** Opening Data for review block **

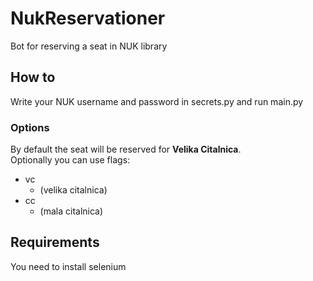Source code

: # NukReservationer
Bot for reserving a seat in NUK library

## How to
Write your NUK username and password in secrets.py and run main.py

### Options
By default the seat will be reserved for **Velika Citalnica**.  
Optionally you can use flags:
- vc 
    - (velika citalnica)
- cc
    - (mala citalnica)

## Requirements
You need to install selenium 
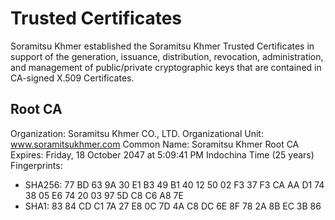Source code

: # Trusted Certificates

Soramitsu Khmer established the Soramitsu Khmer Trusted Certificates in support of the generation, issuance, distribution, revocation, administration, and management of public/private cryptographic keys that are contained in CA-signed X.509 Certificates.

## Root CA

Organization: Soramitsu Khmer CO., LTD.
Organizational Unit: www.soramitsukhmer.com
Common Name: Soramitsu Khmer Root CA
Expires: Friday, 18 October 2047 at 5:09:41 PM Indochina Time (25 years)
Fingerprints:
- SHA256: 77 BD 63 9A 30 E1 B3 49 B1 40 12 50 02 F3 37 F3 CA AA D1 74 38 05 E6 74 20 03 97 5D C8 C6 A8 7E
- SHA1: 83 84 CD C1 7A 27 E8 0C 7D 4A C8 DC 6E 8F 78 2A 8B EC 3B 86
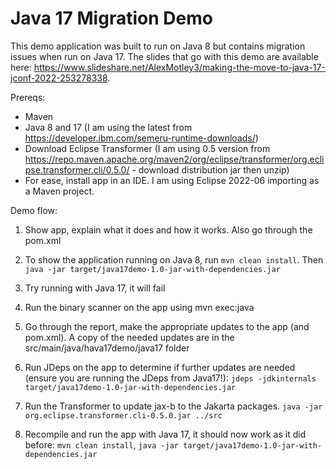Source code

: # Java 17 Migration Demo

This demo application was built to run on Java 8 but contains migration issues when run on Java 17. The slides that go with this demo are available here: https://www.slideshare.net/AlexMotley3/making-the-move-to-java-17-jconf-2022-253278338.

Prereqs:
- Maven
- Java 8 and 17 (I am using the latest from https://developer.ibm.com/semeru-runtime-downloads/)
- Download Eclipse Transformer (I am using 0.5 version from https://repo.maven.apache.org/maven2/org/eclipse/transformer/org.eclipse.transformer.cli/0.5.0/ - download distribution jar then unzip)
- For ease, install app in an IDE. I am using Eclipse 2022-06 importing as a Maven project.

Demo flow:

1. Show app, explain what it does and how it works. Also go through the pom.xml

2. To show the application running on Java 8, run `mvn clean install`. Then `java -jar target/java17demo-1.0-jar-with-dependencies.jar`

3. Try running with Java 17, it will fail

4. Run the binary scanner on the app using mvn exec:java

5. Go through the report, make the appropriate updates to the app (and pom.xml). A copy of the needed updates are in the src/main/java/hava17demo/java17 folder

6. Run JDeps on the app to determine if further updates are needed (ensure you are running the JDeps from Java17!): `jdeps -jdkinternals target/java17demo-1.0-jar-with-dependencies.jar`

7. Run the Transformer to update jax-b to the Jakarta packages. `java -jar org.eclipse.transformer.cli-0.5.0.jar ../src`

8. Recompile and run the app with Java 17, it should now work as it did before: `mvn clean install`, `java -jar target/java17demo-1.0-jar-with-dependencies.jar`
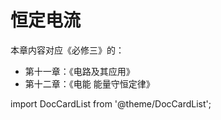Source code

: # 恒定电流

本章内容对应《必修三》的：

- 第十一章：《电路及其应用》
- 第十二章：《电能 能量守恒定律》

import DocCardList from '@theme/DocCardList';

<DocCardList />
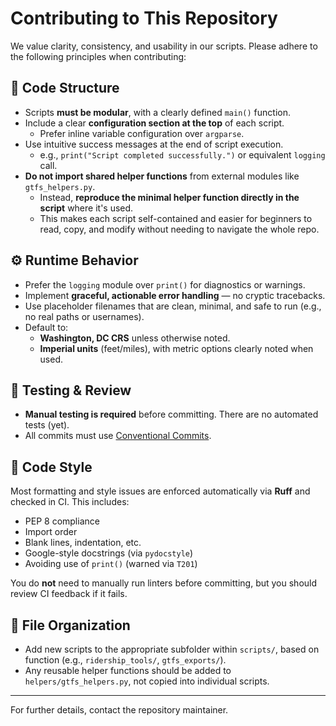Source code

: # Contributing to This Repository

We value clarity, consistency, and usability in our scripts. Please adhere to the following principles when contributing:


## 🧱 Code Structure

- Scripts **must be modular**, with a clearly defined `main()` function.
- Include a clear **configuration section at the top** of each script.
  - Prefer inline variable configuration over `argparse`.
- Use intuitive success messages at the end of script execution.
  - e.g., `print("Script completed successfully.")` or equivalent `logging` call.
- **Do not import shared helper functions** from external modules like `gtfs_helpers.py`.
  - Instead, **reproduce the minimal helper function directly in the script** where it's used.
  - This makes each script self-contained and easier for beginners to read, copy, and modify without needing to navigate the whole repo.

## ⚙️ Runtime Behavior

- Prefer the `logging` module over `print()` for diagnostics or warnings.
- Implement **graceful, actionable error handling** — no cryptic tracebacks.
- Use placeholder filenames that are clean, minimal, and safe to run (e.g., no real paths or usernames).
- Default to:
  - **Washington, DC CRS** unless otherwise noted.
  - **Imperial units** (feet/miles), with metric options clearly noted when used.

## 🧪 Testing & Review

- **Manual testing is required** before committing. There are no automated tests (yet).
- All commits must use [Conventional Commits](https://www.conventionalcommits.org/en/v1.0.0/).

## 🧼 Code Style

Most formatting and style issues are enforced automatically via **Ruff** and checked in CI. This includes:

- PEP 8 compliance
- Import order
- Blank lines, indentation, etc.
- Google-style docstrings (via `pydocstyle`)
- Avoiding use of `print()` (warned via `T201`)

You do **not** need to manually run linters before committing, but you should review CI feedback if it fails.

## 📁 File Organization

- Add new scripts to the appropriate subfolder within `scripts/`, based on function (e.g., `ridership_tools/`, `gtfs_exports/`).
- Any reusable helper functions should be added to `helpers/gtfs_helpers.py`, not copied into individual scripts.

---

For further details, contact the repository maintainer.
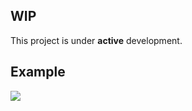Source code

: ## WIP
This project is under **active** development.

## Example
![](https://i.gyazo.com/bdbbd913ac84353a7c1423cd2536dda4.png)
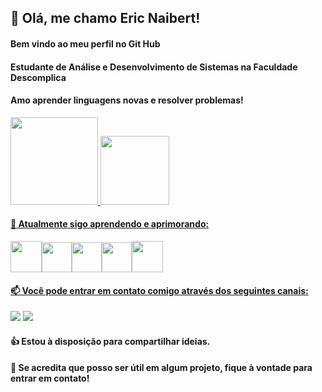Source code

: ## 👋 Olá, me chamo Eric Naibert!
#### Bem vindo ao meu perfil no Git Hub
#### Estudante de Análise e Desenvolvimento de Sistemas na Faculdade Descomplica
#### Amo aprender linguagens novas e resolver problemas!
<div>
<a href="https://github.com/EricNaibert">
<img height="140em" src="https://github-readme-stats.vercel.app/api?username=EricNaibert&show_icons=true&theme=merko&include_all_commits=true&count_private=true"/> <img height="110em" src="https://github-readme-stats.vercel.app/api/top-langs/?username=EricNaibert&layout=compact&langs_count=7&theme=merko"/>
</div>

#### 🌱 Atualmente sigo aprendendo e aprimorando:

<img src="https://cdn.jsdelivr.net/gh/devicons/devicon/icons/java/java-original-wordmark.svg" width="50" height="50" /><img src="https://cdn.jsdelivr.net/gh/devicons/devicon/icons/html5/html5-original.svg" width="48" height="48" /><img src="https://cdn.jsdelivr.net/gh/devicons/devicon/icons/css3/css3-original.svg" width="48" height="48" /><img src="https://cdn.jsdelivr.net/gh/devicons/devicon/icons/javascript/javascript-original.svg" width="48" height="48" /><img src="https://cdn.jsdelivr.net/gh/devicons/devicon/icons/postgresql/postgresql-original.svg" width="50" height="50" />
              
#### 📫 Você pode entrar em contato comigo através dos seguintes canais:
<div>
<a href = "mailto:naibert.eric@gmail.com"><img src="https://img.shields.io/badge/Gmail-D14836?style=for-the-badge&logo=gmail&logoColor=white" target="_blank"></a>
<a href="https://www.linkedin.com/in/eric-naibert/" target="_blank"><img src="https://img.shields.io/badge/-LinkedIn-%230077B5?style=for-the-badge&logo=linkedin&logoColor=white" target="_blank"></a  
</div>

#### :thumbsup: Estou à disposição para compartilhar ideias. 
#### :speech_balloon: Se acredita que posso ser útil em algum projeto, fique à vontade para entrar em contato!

** Closing Data for review block **

Exercise: Please copy out from the data above, without any picture, exactly the lines running from the one that holds "- PEP 8 compliance" through the one that holds "#### 📫 Você pode", and nothing beyond them.

Task answer:
- PEP 8 compliance
- Import order
- Blank lines, indentation, etc.
- Google-style docstrings (via `pydocstyle`)
- Avoiding use of `print()` (warned via `T201`)

You do **not** need to manually run linters before committing, but you should review CI feedback if it fails.

## 📁 File Organization

- Add new scripts to the appropriate subfolder within `scripts/`, based on function (e.g., `ridership_tools/`, `gtfs_exports/`).
- Any reusable helper functions should be added to `helpers/gtfs_helpers.py`, not copied into individual scripts.

---

For further details, contact the repository maintainer.
Source code

: ## WIP
This project is under **active** development.

## Example
![](https://i.gyazo.com/bdbbd913ac84353a7c1423cd2536dda4.png)
Source code

: ## 👋 Olá, me chamo Eric Naibert!
#### Bem vindo ao meu perfil no Git Hub
#### Estudante de Análise e Desenvolvimento de Sistemas na Faculdade Descomplica
#### Amo aprender linguagens novas e resolver problemas!
<div>
<a href="https://github.com/EricNaibert">
<img height="140em" src="https://github-readme-stats.vercel.app/api?username=EricNaibert&show_icons=true&theme=merko&include_all_commits=true&count_private=true"/> <img height="110em" src="https://github-readme-stats.vercel.app/api/top-langs/?username=EricNaibert&layout=compact&langs_count=7&theme=merko"/>
</div>

#### 🌱 Atualmente sigo aprendendo e aprimorando:

<img src="https://cdn.jsdelivr.net/gh/devicons/devicon/icons/java/java-original-wordmark.svg" width="50" height="50" /><img src="https://cdn.jsdelivr.net/gh/devicons/devicon/icons/html5/html5-original.svg" width="48" height="48" /><img src="https://cdn.jsdelivr.net/gh/devicons/devicon/icons/css3/css3-original.svg" width="48" height="48" /><img src="https://cdn.jsdelivr.net/gh/devicons/devicon/icons/javascript/javascript-original.svg" width="48" height="48" /><img src="https://cdn.jsdelivr.net/gh/devicons/devicon/icons/postgresql/postgresql-original.svg" width="50" height="50" />
              
#### 📫 Você pode entrar em contato comigo através dos seguintes canais:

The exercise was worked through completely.